Speaking to Global Meat News, Beef Plan spokesman Enda Fingleton said the protests, which have been going on for almost two weeks, would not be stopped until the group’s requests are met.
“We’re prepared to protest for as long as it takes. The alternative is our livelihood being destroyed so we have absolutely nothing to lose and everything to gain.”
He also said there would be no cessation of protests during any talks that might take place. “We will not be going into any talks with pre-conditions, including stopping protests,” he explained. “The groundswell of these protests has got so big, they cannot be ignored.”
The group published a list of demands that it feels would help beef farmers survive. “We’re simply not getting the returns for the hard work we’re doing, and the fact that the processors are letting these protests continue for as long as they have, shows there are huge profits being generated for them that they’re looking to protect.”
Fingleton warned that if the domestic beef sector becomes unsustainable, there would be areas of the country left in financial jeopardy. “Some would be able to shift to arable farming but there are huge portions of the country where this is not possible and the land would be left useless.”

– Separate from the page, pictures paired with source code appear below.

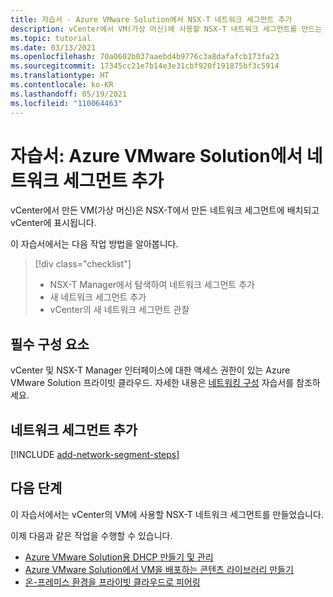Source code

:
 ```yaml
---
title: 자습서 - Azure VMware Solution에서 NSX-T 네트워크 세그먼트 추가
description: vCenter에서 VM(가상 머신)에 사용할 NSX-T 네트워크 세그먼트를 만드는 방법에 대해 알아봅니다.
ms.topic: tutorial
ms.date: 03/13/2021
ms.openlocfilehash: 70a0602b037aaebd4b9776c3a8dafafcb173fa23
ms.sourcegitcommit: 17345cc21e7b14e3e31cbf920f191875bf3c5914
ms.translationtype: HT
ms.contentlocale: ko-KR
ms.lasthandoff: 05/19/2021
ms.locfileid: "110064463"
---
```

# <a name="tutorial-add-a-network-segment-in-azure-vmware-solution"></a>자습서: Azure VMware Solution에서 네트워크 세그먼트 추가 

vCenter에서 만든 VM(가상 머신)은 NSX-T에서 만든 네트워크 세그먼트에 배치되고 vCenter에 표시됩니다.

이 자습서에서는 다음 작업 방법을 알아봅니다.

> [!div class="checklist"]
> * NSX-T Manager에서 탐색하여 네트워크 세그먼트 추가
> * 새 네트워크 세그먼트 추가
> * vCenter의 새 네트워크 세그먼트 관찰

## <a name="prerequisites"></a>필수 구성 요소

vCenter 및 NSX-T Manager 인터페이스에 대한 액세스 권한이 있는 Azure VMware Solution 프라이빗 클라우드. 자세한 내용은 [네트워킹 구성](tutorial-configure-networking.md) 자습서를 참조하세요.

## <a name="add-a-network-segment"></a>네트워크 세그먼트 추가

[!INCLUDE [add-network-segment-steps](includes/add-network-segment-steps.md)]

## <a name="next-steps"></a>다음 단계

이 자습서에서는 vCenter의 VM에 사용할 NSX-T 네트워크 세그먼트를 만들었습니다. 

이제 다음과 같은 작업을 수행할 수 있습니다. 

- [Azure VMware Solution용 DHCP 만들기 및 관리](configure-dhcp-azure-vmware-solution.md)
- [Azure VMware Solution에서 VM을 배포하는 콘텐츠 라이브러리 만들기](deploy-vm-content-library.md) 
- [온-프레미스 환경을 프라이빗 클라우드로 피어링](tutorial-expressroute-global-reach-private-cloud.md)


<!-- LINKS - external-->

<!-- LINKS - internal -->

He also suggested that the Irish meat industry should focus on issues closer to home. “We’ve been beaten with the Brexit stick for the past three years and we can’t remain silent on it any longer. The beef industry received €100m support due to Brexit and while that should have been more, we suggested that this money be used to set up a red meat regulator but that has fallen on deaf ears.”

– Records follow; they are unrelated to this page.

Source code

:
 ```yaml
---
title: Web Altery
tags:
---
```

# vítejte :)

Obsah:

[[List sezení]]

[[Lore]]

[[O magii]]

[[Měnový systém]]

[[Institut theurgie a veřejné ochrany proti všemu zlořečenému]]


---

The processors’ trade body Meat Industry Ireland (MII) expressed disappointment that Beef Plan refused to participate in talks involving both parties and Minister for Agriculture, Food and the Marine Michael Creed.
Howver Fingleton told Global Meat News that there has been no invitation offered to these talks but expressed openness to discussions.
MII also said it was having to resort to legal action to help resolve the protests. In a statement, it said: “MII acknowledges the right of suppliers to organise a peaceful protest; however the unlawful behaviour of some protestors at certain sites has caused significant and irreparable damage to the beef industry. The continued intimidation of fellow farmer suppliers, company employees, government assigned veterinarians and other service providers including hauliers is unacceptable.
“Unfortunately, as a result of the Beef Plan campaign of illegal blockades, companies have been forced to lay off employees with more expected to be laid off in the coming days as operations grind to a halt.
“Unfortunately, because of Beef Plan blockades, and in the aftermath of its refusal to enter talks brokered by the Minister, businesses have, as a last resort, been left with no choice other than to seek legal remedy in an effort to prevent Beef Plan from causing further damage to the Irish beef industry.”
The decision to pursue legal action was criticised by the Irish Farmers’ Association. President Joe Healy said MII “should stop meeting lawyers and start meeting farmers”.
“Minister Creed has described the threat from MII as unhelpful, but it’s much worse than that. The Minister has to get tough with the factories and tell them to enter talks without any preconditions,” added Healy. “The current dispute is a product of the desperate situation beef farmers find themselves in. Threatening legal action just shows how out of touch with the reality Meat Industry Ireland is.”